Come non mai, è stata restituita dignità a questi lavoratori che faticano forse più di altri a svolgere il proprio compito e compiere la propria missione di insegnamento in autonomia perché le condizioni di lavoro e la strumentazione a disposizione sono spesso ostili, per non dire del tutto inaccessibili e inutilizzabili in modo indipendente.

Questi incontri ci hanno aiutato a produrre un documento di raccomandazioni che abbiamo offerto alle autorità scolastiche in concomitanza con l’apertura del nuovo anno, cercando di dare ogni utile indicazione volta a garantire la migliore accoglienza e la frequenza più proficua per i nostri alunni ciechi, ipovedenti e con disabilità aggiuntive, pur in un momento così complicato.

Abbiamo contribuito a garantire la prosecuzione della cassa integrazione e del lavoro agile per molti nostri lavoratori centralinisti e fisioterapisti, ma cercando al contempo di difendere la dignità del Lavoro e la presenza utile ed efficace dei ciechi e degli ipovedenti nel cuore del tessuto produttivo.

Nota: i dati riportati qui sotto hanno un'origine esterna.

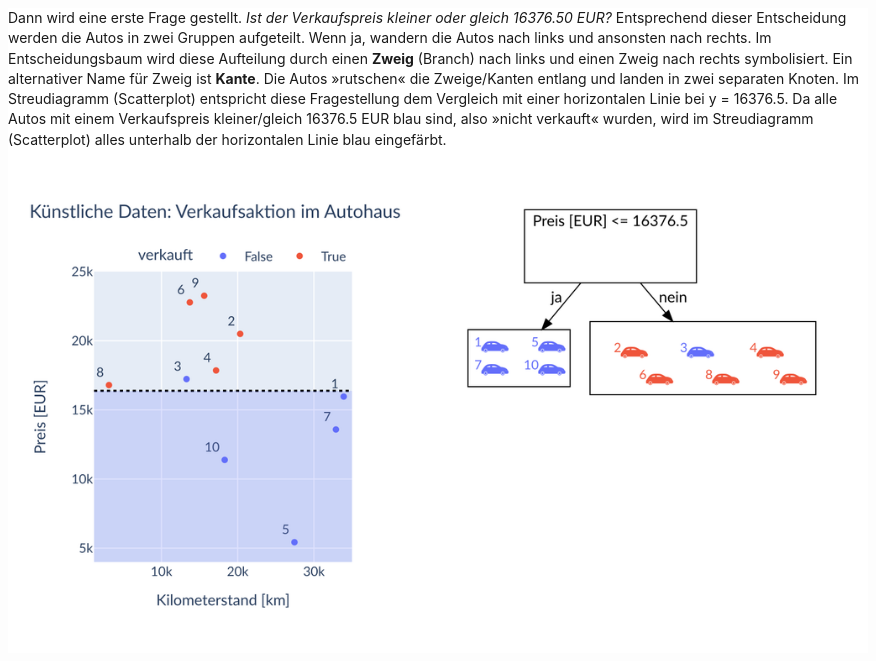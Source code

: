 Dann wird eine erste Frage gestellt. *Ist der Verkaufspreis kleiner oder gleich
16376.50 EUR?* Entsprechend dieser Entscheidung werden die Autos in zwei Gruppen
aufgeteilt. Wenn ja, wandern die Autos nach links und ansonsten nach rechts. Im
Entscheidungsbaum wird diese Aufteilung durch einen **Zweig** (Branch) nach
links und einen Zweig nach rechts symbolisiert. Ein alternativer Name für Zweig
ist **Kante**. Die Autos »rutschen« die Zweige/Kanten entlang und landen in zwei
separaten Knoten. Im Streudiagramm (Scatterplot) entspricht diese Fragestellung
dem Vergleich mit einer horizontalen Linie bei y = 16376.5. Da alle Autos mit
einem Verkaufspreis kleiner/gleich 16376.5 EUR blau sind, also »nicht verkauft«
wurden, wird im Streudiagramm (Scatterplot) alles unterhalb der horizontalen
Linie blau eingefärbt.

<img src="pics/combined_decisiontree01.svg"
alt="Entscheidungsbaum - 1. Entscheidung"
class="image169"
width=100%>
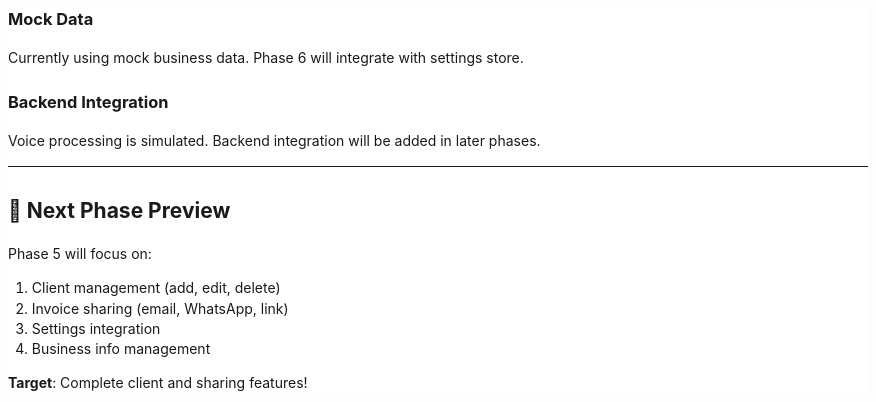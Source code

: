 ### Mock Data
Currently using mock business data. Phase 6 will integrate with settings store.

### Backend Integration
Voice processing is simulated. Backend integration will be added in later phases.

---

## 🔄 Next Phase Preview

Phase 5 will focus on:
1. Client management (add, edit, delete)
2. Invoice sharing (email, WhatsApp, link)
3. Settings integration
4. Business info management

**Target**: Complete client and sharing features!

Ci sarà infatti un rischio di progressiva riduzione delle opportunità di lavoro per le nostre categorie di persone e questo rischio noi dovremo saper prevedere, prevenire e contrastare con puntiglio, orgoglio e determinazione.

Sulle pensioni stiamo operando per allargare l’attuale platea dei beneficiari degli aumenti scattati dal 20 luglio scorso, che appare davvero troppo ristretta alle condizioni attuali. Dobbiamo inoltre prepararci a una campagna forte e incisiva che preveda un incremento significativo degli assegni pensionistici per i ciechi, ma anche per i ventesimisti e per i decimisti, fin qui forse troppo trascurati.

Sull’accessibilità, abbiamo favorito l’approvazione di una modifica normativa che allarga sensibilmente il numero delle aziende tenute a rispettare i parametri previsti, ma occorrerà fare molto di più nei prossimi mesi per garantire a tutti, finalmente, la possibilità di fruire in autonomia e libertà delle occasioni di informazione proposte tramite siti web, applicazioni, pagine dei social media.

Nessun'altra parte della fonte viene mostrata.